● To do:
For the word "porozumět", state how many lines below contain it. Give no other text.

· · · · · · ·

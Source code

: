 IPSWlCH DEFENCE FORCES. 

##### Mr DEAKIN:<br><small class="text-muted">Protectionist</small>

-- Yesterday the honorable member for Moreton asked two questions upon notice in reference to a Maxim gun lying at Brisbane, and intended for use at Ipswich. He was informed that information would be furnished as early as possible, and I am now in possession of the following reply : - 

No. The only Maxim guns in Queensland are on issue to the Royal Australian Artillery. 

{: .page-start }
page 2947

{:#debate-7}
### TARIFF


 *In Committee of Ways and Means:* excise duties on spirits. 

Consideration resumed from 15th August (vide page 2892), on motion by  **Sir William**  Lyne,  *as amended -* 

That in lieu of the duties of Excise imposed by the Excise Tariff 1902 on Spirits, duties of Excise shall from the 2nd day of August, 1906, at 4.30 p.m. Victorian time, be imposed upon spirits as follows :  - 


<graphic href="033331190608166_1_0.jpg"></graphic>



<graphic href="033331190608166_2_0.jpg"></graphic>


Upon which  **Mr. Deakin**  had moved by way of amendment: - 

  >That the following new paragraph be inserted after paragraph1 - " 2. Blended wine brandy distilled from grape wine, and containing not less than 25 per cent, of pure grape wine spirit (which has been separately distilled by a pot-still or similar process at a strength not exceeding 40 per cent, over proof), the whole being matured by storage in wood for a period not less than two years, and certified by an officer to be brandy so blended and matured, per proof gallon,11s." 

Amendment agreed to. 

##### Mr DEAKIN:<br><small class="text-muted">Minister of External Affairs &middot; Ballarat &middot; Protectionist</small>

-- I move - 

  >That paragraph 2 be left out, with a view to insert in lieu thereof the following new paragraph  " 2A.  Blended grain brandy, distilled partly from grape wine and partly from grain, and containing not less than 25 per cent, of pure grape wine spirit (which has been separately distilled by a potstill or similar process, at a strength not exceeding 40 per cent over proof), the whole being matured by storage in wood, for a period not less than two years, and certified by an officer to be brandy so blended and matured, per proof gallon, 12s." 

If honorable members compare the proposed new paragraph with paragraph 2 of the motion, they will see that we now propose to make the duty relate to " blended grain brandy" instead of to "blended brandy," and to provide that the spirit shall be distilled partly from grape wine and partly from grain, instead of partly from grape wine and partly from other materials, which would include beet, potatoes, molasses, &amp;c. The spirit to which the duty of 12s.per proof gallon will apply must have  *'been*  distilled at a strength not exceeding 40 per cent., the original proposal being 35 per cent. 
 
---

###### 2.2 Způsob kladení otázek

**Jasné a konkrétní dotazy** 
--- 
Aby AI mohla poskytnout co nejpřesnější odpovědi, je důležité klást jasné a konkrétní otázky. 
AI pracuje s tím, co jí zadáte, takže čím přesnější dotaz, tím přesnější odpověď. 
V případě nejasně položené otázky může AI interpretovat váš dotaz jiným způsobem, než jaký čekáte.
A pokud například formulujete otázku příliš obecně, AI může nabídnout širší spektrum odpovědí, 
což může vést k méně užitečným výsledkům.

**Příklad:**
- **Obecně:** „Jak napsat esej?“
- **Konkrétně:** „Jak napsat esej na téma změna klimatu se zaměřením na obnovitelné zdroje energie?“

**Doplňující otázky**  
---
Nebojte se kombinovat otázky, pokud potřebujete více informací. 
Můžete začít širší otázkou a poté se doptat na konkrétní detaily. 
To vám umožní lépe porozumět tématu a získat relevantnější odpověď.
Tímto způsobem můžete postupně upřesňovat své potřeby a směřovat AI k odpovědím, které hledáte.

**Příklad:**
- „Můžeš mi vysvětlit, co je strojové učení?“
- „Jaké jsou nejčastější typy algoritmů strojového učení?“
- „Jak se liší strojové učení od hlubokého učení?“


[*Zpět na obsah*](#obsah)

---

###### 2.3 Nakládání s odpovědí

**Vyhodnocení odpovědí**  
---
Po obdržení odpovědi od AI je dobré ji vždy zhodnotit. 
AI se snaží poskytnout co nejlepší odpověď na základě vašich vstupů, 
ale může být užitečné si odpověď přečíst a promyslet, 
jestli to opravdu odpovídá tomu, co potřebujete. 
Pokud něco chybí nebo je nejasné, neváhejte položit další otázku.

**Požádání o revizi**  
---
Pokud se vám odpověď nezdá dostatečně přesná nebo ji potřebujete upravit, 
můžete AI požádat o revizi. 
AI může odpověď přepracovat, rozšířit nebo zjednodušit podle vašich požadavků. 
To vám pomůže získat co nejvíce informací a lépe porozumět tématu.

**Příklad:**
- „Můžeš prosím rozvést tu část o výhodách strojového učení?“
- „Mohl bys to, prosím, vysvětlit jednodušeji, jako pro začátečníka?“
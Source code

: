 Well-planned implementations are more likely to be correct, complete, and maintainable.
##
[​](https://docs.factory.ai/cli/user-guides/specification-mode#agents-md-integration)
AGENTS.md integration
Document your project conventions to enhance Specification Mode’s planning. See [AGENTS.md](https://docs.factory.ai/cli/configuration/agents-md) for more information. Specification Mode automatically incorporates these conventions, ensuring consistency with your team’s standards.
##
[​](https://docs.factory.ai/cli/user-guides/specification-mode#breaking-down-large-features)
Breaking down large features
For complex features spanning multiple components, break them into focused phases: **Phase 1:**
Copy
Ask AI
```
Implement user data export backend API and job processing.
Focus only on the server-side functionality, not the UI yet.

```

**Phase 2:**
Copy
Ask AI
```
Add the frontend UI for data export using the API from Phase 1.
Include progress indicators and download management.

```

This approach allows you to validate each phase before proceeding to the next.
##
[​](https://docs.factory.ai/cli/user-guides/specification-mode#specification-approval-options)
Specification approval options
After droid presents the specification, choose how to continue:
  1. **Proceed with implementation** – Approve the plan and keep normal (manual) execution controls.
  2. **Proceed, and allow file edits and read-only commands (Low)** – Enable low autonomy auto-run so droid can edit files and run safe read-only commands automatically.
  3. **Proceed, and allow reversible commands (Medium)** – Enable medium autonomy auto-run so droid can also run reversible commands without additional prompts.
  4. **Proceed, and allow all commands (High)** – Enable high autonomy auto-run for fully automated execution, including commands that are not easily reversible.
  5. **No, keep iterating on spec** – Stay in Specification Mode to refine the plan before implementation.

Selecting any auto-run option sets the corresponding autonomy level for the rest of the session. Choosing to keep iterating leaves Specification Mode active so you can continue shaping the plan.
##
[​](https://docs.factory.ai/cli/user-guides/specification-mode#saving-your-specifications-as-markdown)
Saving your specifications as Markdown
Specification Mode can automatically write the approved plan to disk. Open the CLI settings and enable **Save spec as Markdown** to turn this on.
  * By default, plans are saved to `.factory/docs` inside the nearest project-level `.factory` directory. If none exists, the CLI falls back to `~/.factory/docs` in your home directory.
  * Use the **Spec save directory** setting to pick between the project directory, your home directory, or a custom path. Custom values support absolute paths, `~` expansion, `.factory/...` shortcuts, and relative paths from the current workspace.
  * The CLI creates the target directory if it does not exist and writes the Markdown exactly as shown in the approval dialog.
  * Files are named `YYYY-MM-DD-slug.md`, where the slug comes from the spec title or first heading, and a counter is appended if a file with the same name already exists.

· · · · · · ·

● Answer section:
2